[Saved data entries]
——

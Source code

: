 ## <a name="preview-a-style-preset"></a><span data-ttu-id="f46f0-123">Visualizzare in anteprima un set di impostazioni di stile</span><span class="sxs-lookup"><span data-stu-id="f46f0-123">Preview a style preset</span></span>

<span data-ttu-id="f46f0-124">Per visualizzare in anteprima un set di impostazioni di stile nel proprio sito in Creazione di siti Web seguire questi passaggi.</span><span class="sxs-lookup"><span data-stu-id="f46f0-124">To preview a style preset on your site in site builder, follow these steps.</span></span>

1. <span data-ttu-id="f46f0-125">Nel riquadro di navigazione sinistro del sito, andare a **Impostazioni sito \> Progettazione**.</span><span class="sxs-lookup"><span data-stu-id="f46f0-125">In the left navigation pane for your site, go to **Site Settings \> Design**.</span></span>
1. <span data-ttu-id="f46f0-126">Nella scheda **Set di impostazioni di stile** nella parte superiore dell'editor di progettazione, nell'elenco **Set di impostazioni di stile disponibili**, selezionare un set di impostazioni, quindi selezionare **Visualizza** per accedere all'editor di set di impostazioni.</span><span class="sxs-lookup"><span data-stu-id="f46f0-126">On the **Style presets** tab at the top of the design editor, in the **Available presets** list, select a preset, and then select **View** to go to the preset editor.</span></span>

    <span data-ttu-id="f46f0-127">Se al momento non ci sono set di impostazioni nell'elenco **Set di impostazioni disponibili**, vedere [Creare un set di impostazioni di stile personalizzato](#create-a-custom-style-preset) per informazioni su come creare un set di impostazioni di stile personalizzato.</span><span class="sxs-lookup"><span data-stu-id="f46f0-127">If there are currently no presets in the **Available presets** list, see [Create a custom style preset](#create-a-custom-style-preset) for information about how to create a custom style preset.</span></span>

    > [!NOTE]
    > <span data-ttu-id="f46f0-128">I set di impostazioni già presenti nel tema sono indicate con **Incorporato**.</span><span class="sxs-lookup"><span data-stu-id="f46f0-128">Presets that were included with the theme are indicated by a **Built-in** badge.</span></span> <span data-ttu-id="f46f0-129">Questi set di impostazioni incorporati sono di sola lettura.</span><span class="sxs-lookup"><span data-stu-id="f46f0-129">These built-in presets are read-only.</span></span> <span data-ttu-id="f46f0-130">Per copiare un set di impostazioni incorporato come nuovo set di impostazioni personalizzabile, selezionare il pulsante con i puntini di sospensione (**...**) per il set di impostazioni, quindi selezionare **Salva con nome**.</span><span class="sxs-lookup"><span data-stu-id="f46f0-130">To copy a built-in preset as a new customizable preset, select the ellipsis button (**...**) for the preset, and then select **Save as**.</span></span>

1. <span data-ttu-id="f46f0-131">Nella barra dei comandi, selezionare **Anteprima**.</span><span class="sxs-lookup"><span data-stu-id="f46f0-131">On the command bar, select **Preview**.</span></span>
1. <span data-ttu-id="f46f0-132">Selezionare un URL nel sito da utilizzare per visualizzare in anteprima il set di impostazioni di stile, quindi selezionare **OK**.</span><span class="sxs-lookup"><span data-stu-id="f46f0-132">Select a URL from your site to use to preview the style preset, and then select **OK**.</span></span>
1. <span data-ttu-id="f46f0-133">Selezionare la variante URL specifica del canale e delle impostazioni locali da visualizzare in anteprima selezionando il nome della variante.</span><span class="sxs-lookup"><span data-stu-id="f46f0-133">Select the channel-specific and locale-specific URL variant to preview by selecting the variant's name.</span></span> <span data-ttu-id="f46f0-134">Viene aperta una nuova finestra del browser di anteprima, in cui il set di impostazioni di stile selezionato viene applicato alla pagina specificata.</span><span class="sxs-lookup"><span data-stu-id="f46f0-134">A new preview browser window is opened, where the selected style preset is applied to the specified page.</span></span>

——

• _WHAT NEEDS TO BE DONE_: Which lines should be output? Exactly those from the first line of the data through the line containing "Settings \> Design**.</span></span>", inclusive.

• _PROBLEM SOLUTION_:
Source code

: ## <a name="preview-a-style-preset"></a><span data-ttu-id="f46f0-123">Visualizzare in anteprima un set di impostazioni di stile</span><span class="sxs-lookup"><span data-stu-id="f46f0-123">Preview a style preset</span></span>

<span data-ttu-id="f46f0-124">Per visualizzare in anteprima un set di impostazioni di stile nel proprio sito in Creazione di siti Web seguire questi passaggi.</span><span class="sxs-lookup"><span data-stu-id="f46f0-124">To preview a style preset on your site in site builder, follow these steps.</span></span>

1. <span data-ttu-id="f46f0-125">Nel riquadro di navigazione sinistro del sito, andare a **Impostazioni sito \> Progettazione**.</span><span class="sxs-lookup"><span data-stu-id="f46f0-125">In the left navigation pane for your site, go to **Site Settings \> Design**.</span></span>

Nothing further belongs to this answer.